Буквально через несколько часов после убийства Кирова специальным поездом в Ленинград отбыла похоронная комиссия во главе со Сталиным и в составе Молотова, Ворошилова, Жданова и др. Членов правительства сопровождал нарком внутренних дел СССР Ягода с большой группой сотрудников НКВД.

Но более важным явилось, наверное, то, что вслед комиссии уже летело оперативно принятое Президиумом ЦИК СССР постановление, которым предписывалось всем карательным органам страны Советов нижеследующее:

«1. Следственным властям — вести дела обвиняемых в подготовке или совершении террористических актов ускоренным порядком.

2. Судебным органам — не задерживать исполнения приговоров о высшей мере наказания из-за ходатайств преступников о помиловании, так как Президиум ЦИК Союза ССР не считает возможным принимать подобные ходатайства к рассмотрению.

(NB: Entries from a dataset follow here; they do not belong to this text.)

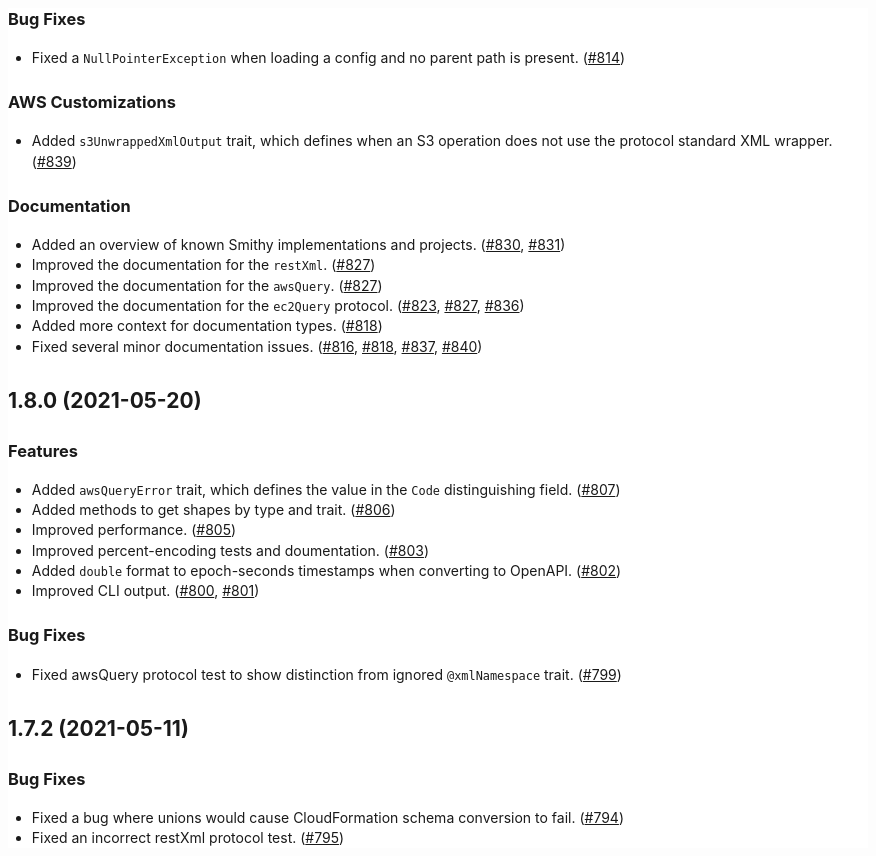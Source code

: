 ### Bug Fixes

* Fixed a `NullPointerException` when loading a config and no parent path is present. ([#814](https://github.com/awslabs/smithy/pull/814))

### AWS Customizations

* Added `s3UnwrappedXmlOutput` trait, which defines when an S3 operation does not use the protocol standard XML wrapper.
  ([#839](https://github.com/awslabs/smithy/pull/839))

### Documentation

* Added an overview of known Smithy implementations and projects. ([#830](https://github.com/awslabs/smithy/pull/830), [#831](https://github.com/awslabs/smithy/pull/831))
* Improved the documentation for the `restXml`. ([#827](https://github.com/awslabs/smithy/pull/827))
* Improved the documentation for the `awsQuery`. ([#827](https://github.com/awslabs/smithy/pull/827))
* Improved the documentation for the `ec2Query` protocol. ([#823](https://github.com/awslabs/smithy/pull/823), [#827](https://github.com/awslabs/smithy/pull/827),
  [#836](https://github.com/awslabs/smithy/pull/836))
* Added more context for documentation types. ([#818](https://github.com/awslabs/smithy/pull/818))
* Fixed several minor documentation issues. ([#816](https://github.com/awslabs/smithy/pull/816), [#818](https://github.com/awslabs/smithy/pull/818),
  [#837](https://github.com/awslabs/smithy/pull/837), [#840](https://github.com/awslabs/smithy/pull/840))

## 1.8.0 (2021-05-20)

### Features
* Added `awsQueryError` trait, which defines the value in the `Code` distinguishing field. ([#807](https://github.com/awslabs/smithy/pull/807))
* Added methods to get shapes by type and trait. ([#806](https://github.com/awslabs/smithy/pull/806))
* Improved performance. ([#805](https://github.com/awslabs/smithy/pull/805))
* Improved percent-encoding tests and doumentation. ([#803](https://github.com/awslabs/smithy/pull/803))
* Added `double` format to epoch-seconds timestamps when converting to OpenAPI. ([#802](https://github.com/awslabs/smithy/pull/802))
* Improved CLI output. ([#800](https://github.com/awslabs/smithy/pull/800), [#801](https://github.com/awslabs/smithy/pull/801))

### Bug Fixes
* Fixed awsQuery protocol test to show distinction from ignored `@xmlNamespace` trait. ([#799](https://github.com/awslabs/smithy/pull/799))

## 1.7.2 (2021-05-11)

### Bug Fixes
* Fixed a bug where unions would cause CloudFormation schema conversion to fail. ([#794](https://github.com/awslabs/smithy/pull/794))
* Fixed an incorrect restXml protocol test. ([#795](https://github.com/awslabs/smithy/pull/795))
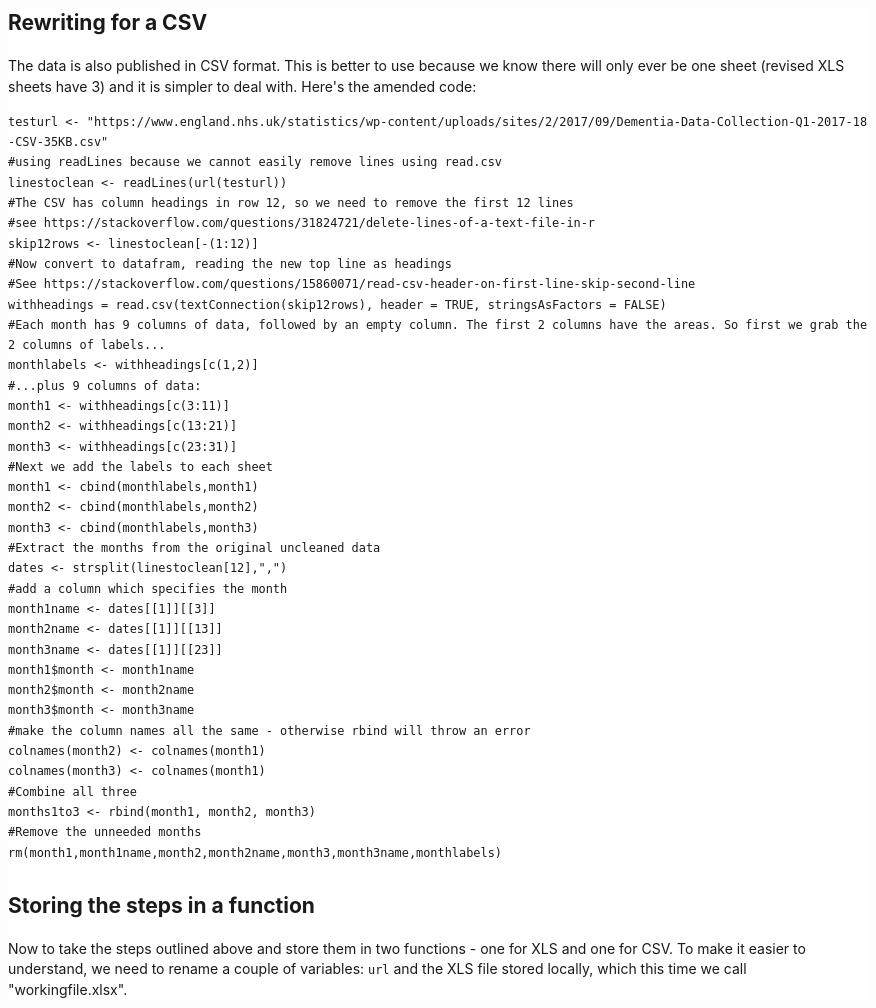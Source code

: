 ## Rewriting for a CSV

The data is also published in CSV format. This is better to use because we know there will only ever be one sheet (revised XLS sheets have 3) and it is simpler to deal with. Here's the amended code:

```{r}
testurl <- "https://www.england.nhs.uk/statistics/wp-content/uploads/sites/2/2017/09/Dementia-Data-Collection-Q1-2017-18-CSV-35KB.csv"
#using readLines because we cannot easily remove lines using read.csv
linestoclean <- readLines(url(testurl))
#The CSV has column headings in row 12, so we need to remove the first 12 lines
#see https://stackoverflow.com/questions/31824721/delete-lines-of-a-text-file-in-r
skip12rows <- linestoclean[-(1:12)]
#Now convert to datafram, reading the new top line as headings
#See https://stackoverflow.com/questions/15860071/read-csv-header-on-first-line-skip-second-line
withheadings = read.csv(textConnection(skip12rows), header = TRUE, stringsAsFactors = FALSE)
#Each month has 9 columns of data, followed by an empty column. The first 2 columns have the areas. So first we grab the 2 columns of labels...
monthlabels <- withheadings[c(1,2)]
#...plus 9 columns of data:
month1 <- withheadings[c(3:11)]
month2 <- withheadings[c(13:21)]
month3 <- withheadings[c(23:31)]
#Next we add the labels to each sheet
month1 <- cbind(monthlabels,month1)
month2 <- cbind(monthlabels,month2)
month3 <- cbind(monthlabels,month3)
#Extract the months from the original uncleaned data
dates <- strsplit(linestoclean[12],",")
#add a column which specifies the month
month1name <- dates[[1]][[3]]
month2name <- dates[[1]][[13]]
month3name <- dates[[1]][[23]]
month1$month <- month1name
month2$month <- month2name
month3$month <- month3name
#make the column names all the same - otherwise rbind will throw an error
colnames(month2) <- colnames(month1)
colnames(month3) <- colnames(month1)
#Combine all three
months1to3 <- rbind(month1, month2, month3)
#Remove the unneeded months
rm(month1,month1name,month2,month2name,month3,month3name,monthlabels)
```



## Storing the steps in a function

Now to take the steps outlined above and store them in two functions - one for XLS and one for CSV. To make it easier to understand, we need to rename a couple of variables: `url` and the XLS file stored locally, which this time we call "workingfile.xlsx".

3. Органам Наркомвнудела — приводить в исполнение приговоры о высшей мере наказания в отношении преступников названной выше категории немедленно по вынесении судебных приговоров».

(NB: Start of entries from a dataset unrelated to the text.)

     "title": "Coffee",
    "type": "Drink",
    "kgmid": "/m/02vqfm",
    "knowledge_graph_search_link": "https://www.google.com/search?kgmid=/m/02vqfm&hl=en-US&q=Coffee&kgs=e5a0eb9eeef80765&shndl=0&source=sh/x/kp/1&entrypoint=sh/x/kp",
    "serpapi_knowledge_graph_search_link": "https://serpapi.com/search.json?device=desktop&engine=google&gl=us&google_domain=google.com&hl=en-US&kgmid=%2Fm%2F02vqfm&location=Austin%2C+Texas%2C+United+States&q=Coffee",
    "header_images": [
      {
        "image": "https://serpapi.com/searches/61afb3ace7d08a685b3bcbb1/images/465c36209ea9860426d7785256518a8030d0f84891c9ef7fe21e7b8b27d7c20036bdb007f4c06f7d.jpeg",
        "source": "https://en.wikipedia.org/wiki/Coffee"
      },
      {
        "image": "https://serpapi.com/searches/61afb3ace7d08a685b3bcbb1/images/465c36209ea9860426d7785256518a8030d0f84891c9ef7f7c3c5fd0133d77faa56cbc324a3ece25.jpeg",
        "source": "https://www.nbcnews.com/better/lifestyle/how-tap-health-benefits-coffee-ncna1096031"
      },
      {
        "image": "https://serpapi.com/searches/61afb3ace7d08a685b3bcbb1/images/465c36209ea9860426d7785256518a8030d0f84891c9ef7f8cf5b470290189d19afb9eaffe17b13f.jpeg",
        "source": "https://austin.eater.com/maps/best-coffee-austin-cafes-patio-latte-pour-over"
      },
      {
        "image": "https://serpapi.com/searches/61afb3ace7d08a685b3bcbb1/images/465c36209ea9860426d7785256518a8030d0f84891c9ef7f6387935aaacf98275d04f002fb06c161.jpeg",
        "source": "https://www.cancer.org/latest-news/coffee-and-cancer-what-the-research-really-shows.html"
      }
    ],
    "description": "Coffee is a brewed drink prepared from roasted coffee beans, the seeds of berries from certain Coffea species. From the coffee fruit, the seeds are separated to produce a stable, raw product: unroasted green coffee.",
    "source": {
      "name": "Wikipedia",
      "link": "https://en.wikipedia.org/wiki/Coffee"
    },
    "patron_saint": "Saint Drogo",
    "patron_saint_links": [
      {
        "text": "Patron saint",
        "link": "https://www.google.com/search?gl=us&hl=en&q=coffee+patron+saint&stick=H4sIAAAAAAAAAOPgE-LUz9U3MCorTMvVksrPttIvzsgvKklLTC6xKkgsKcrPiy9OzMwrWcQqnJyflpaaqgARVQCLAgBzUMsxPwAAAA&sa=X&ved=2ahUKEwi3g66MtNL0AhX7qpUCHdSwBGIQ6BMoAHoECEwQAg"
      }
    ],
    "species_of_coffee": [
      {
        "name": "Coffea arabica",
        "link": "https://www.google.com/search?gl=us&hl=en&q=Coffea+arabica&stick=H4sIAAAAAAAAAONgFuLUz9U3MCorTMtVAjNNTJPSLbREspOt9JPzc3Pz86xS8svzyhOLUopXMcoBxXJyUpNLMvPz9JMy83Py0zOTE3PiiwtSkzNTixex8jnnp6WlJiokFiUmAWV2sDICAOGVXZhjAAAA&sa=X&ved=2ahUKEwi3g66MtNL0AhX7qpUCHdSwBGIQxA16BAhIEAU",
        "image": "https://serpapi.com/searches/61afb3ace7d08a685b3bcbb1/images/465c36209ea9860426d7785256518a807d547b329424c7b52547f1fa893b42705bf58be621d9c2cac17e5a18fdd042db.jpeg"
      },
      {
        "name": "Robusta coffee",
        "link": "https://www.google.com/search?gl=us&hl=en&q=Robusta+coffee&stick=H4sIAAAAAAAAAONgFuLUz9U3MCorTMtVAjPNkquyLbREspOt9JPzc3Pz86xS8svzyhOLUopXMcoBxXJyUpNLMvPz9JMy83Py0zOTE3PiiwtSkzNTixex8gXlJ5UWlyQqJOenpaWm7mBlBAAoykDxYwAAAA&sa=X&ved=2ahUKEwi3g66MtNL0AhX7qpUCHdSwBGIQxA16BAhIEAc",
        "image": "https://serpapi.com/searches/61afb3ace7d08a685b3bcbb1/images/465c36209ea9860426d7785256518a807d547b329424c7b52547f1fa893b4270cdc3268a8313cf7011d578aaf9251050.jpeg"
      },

Через несколько дней состоялось принятие ещё одного постановления — «О расследовании и рассмотрении дел о террористических актах против работников Советской власти…», содержавшего пять следующих пунктов:

«1. Следствие по этим делам заканчивать в срок не более 10 дней.

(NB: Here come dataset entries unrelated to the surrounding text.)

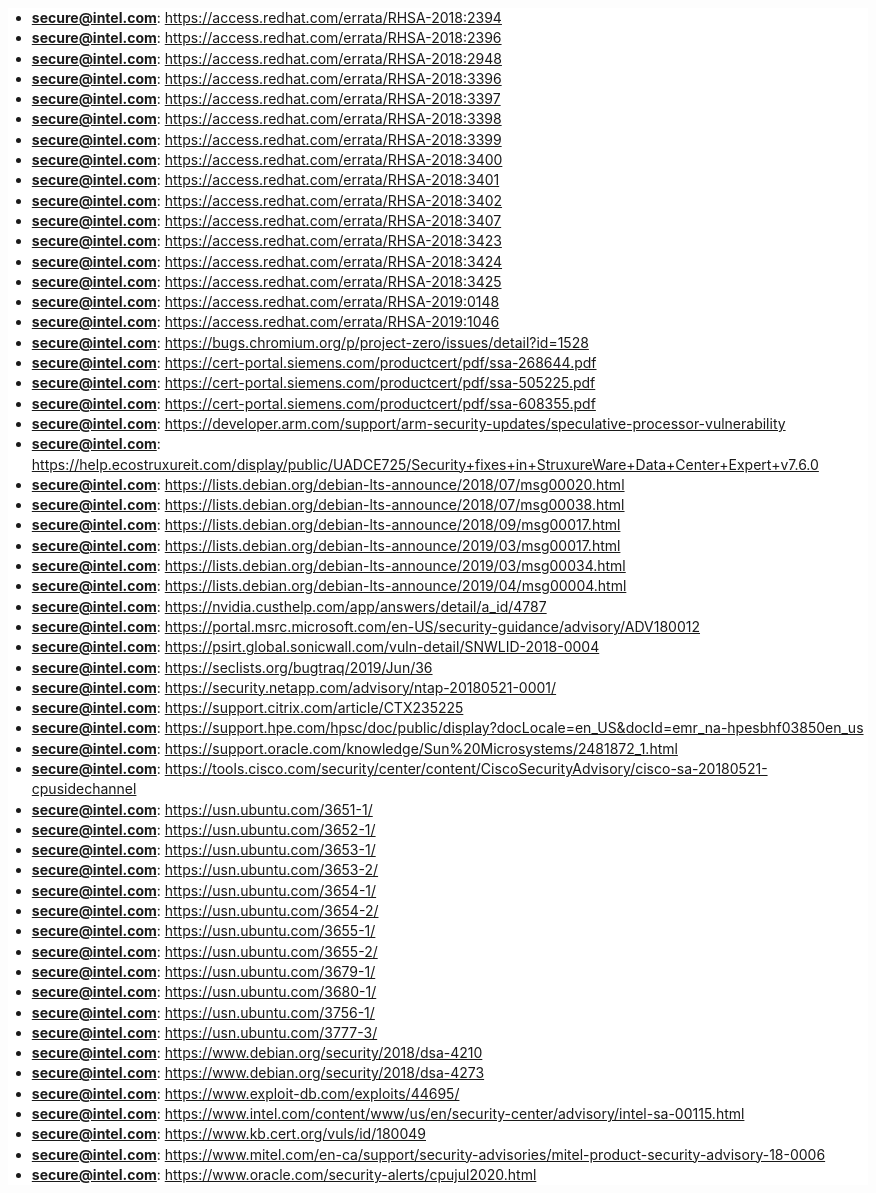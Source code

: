 - **secure@intel.com**: https://access.redhat.com/errata/RHSA-2018:2394
- **secure@intel.com**: https://access.redhat.com/errata/RHSA-2018:2396
- **secure@intel.com**: https://access.redhat.com/errata/RHSA-2018:2948
- **secure@intel.com**: https://access.redhat.com/errata/RHSA-2018:3396
- **secure@intel.com**: https://access.redhat.com/errata/RHSA-2018:3397
- **secure@intel.com**: https://access.redhat.com/errata/RHSA-2018:3398
- **secure@intel.com**: https://access.redhat.com/errata/RHSA-2018:3399
- **secure@intel.com**: https://access.redhat.com/errata/RHSA-2018:3400
- **secure@intel.com**: https://access.redhat.com/errata/RHSA-2018:3401
- **secure@intel.com**: https://access.redhat.com/errata/RHSA-2018:3402
- **secure@intel.com**: https://access.redhat.com/errata/RHSA-2018:3407
- **secure@intel.com**: https://access.redhat.com/errata/RHSA-2018:3423
- **secure@intel.com**: https://access.redhat.com/errata/RHSA-2018:3424
- **secure@intel.com**: https://access.redhat.com/errata/RHSA-2018:3425
- **secure@intel.com**: https://access.redhat.com/errata/RHSA-2019:0148
- **secure@intel.com**: https://access.redhat.com/errata/RHSA-2019:1046
- **secure@intel.com**: https://bugs.chromium.org/p/project-zero/issues/detail?id=1528
- **secure@intel.com**: https://cert-portal.siemens.com/productcert/pdf/ssa-268644.pdf
- **secure@intel.com**: https://cert-portal.siemens.com/productcert/pdf/ssa-505225.pdf
- **secure@intel.com**: https://cert-portal.siemens.com/productcert/pdf/ssa-608355.pdf
- **secure@intel.com**: https://developer.arm.com/support/arm-security-updates/speculative-processor-vulnerability
- **secure@intel.com**: https://help.ecostruxureit.com/display/public/UADCE725/Security+fixes+in+StruxureWare+Data+Center+Expert+v7.6.0
- **secure@intel.com**: https://lists.debian.org/debian-lts-announce/2018/07/msg00020.html
- **secure@intel.com**: https://lists.debian.org/debian-lts-announce/2018/07/msg00038.html
- **secure@intel.com**: https://lists.debian.org/debian-lts-announce/2018/09/msg00017.html
- **secure@intel.com**: https://lists.debian.org/debian-lts-announce/2019/03/msg00017.html
- **secure@intel.com**: https://lists.debian.org/debian-lts-announce/2019/03/msg00034.html
- **secure@intel.com**: https://lists.debian.org/debian-lts-announce/2019/04/msg00004.html
- **secure@intel.com**: https://nvidia.custhelp.com/app/answers/detail/a_id/4787
- **secure@intel.com**: https://portal.msrc.microsoft.com/en-US/security-guidance/advisory/ADV180012
- **secure@intel.com**: https://psirt.global.sonicwall.com/vuln-detail/SNWLID-2018-0004
- **secure@intel.com**: https://seclists.org/bugtraq/2019/Jun/36
- **secure@intel.com**: https://security.netapp.com/advisory/ntap-20180521-0001/
- **secure@intel.com**: https://support.citrix.com/article/CTX235225
- **secure@intel.com**: https://support.hpe.com/hpsc/doc/public/display?docLocale=en_US&docId=emr_na-hpesbhf03850en_us
- **secure@intel.com**: https://support.oracle.com/knowledge/Sun%20Microsystems/2481872_1.html
- **secure@intel.com**: https://tools.cisco.com/security/center/content/CiscoSecurityAdvisory/cisco-sa-20180521-cpusidechannel
- **secure@intel.com**: https://usn.ubuntu.com/3651-1/
- **secure@intel.com**: https://usn.ubuntu.com/3652-1/
- **secure@intel.com**: https://usn.ubuntu.com/3653-1/
- **secure@intel.com**: https://usn.ubuntu.com/3653-2/
- **secure@intel.com**: https://usn.ubuntu.com/3654-1/
- **secure@intel.com**: https://usn.ubuntu.com/3654-2/
- **secure@intel.com**: https://usn.ubuntu.com/3655-1/
- **secure@intel.com**: https://usn.ubuntu.com/3655-2/
- **secure@intel.com**: https://usn.ubuntu.com/3679-1/
- **secure@intel.com**: https://usn.ubuntu.com/3680-1/
- **secure@intel.com**: https://usn.ubuntu.com/3756-1/
- **secure@intel.com**: https://usn.ubuntu.com/3777-3/
- **secure@intel.com**: https://www.debian.org/security/2018/dsa-4210
- **secure@intel.com**: https://www.debian.org/security/2018/dsa-4273
- **secure@intel.com**: https://www.exploit-db.com/exploits/44695/
- **secure@intel.com**: https://www.intel.com/content/www/us/en/security-center/advisory/intel-sa-00115.html
- **secure@intel.com**: https://www.kb.cert.org/vuls/id/180049
- **secure@intel.com**: https://www.mitel.com/en-ca/support/security-advisories/mitel-product-security-advisory-18-0006
- **secure@intel.com**: https://www.oracle.com/security-alerts/cpujul2020.html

2. Обвинительное заключение вручать обвиняемым за одни сутки до рассмотрения дела в суде.

3. Дело слушать без участия сторон.

4. Кассационного обжалования приговоров, как и подачи ходатайств о помиловании, не допускать.

5. Приговор к высшей мере наказания приводить в исполнение по вынесении приговора».

В дальнейшем рассмотрение дел с учётом приведенных выше положений стало именоваться: «в порядке закона от 1 декабря 1934 года» [Л.28].

Чем же было вызвано принятие таких драконовских положений?

После Февральской и Октябрьской революций в страну разными путями хлынул поток реэмигрантов. Помимо известных революционеров, часть имён которых была нами названа, для возвращения на родину западными специалистами отбирались и финансировались не все желающие, а только те, кто был настроен против России и способен нанести ей урон. В основном эти лица являлись сторонниками Троцкого и Зиновьева. По мере образования органов управления (ещё с подачи Свердлова) эти кадры заполняли все властные структуры. Их задачей являлось не налаживание нормальной деятельности учреждений, а введение бюрократических порядков и разграбление богатств населения и страны. Даже приезжавшие к нам иностранцы удивлялись, что во всех наших конторах сидели одни евреи. Английский журналист Виктор Марсден составил послереволюционные списки руководства различных советских организаций. Оказалось, что в ЦК ВКП большевиков, во ВЦИК IV и V съездов Советов, в Высшем Совете народного хозяйства, в комиссариатах армии, внутренних дел, иностранных дел, финансов, юстиции, здравоохранения, народного образования, социальной помощи, общественных работ, в других важнейших организациях, а также в периферийных органах работали практически только евреи. Они являлись той пятой колонной, которая в случае войны, всё отчётливее просматривавшейся в перспективе, стала бы тормозом при мобилизации всех сил для защиты страны. Для того чтобы предотвратить подобную деятельность врагов народа, управленческий аппарат следовало серьёзно почистить от всякого рода троцкистов, зиновьевцев, бухаринцев и других противников сталинского курса.

Конечно, в 1926–1932 годах по указанию и под руководством Кирова проводились чистки, при которых из ленинградских партийной и комсомольской организаций были исключены тысячи оппозиционеров. Тогда же в райкомах стали составляться списки участников троцкистско-зиновьевской оппозиции или подозревавшихся в этом деле. За неблагонадёжными велась слежка, результаты которой отмечались в соответствующих формулярах. Однако силы саботажников-оппозиционеров, как заброшенных в Россию во время революций, так и ставших таковыми в результате целенаправленной разлагающей агитации, были достаточно велики.